EXERCISE AIM → Among the entries below, count the lines holding the string "following". Respond with the number alone.
%%
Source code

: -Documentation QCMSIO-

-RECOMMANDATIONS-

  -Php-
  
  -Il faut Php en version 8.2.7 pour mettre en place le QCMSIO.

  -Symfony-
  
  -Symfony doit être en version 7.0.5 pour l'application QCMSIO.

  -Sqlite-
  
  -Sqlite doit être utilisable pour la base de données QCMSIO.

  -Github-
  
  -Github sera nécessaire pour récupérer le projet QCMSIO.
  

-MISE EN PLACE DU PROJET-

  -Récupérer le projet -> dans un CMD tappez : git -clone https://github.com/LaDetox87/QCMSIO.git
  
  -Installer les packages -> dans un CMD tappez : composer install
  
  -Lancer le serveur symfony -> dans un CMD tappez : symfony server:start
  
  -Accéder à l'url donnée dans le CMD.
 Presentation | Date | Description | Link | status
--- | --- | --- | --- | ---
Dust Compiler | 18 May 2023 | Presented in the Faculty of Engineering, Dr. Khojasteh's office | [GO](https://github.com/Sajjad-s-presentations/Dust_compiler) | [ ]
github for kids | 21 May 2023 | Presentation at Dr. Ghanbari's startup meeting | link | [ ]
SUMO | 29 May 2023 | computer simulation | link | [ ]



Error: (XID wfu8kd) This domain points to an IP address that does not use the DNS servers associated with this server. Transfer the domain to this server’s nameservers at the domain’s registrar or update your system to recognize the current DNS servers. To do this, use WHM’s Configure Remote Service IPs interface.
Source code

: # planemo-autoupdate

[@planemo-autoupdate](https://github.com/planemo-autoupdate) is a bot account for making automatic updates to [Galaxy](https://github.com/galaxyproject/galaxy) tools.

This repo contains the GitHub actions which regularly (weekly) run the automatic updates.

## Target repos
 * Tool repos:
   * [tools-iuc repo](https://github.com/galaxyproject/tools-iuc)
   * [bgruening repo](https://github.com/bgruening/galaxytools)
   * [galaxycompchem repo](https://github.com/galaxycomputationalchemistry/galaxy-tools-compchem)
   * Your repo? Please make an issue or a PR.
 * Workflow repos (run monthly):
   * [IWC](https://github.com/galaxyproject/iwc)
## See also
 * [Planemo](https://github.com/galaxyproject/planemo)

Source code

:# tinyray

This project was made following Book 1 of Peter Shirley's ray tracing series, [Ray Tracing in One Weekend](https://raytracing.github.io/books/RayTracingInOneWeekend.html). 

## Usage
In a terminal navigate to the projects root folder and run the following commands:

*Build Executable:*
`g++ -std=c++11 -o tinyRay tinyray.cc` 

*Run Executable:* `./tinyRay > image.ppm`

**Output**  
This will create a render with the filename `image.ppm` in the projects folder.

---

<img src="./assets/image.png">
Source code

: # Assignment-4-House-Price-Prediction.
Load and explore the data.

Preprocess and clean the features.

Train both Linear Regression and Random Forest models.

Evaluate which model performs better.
%%
ANSWER AREA → 2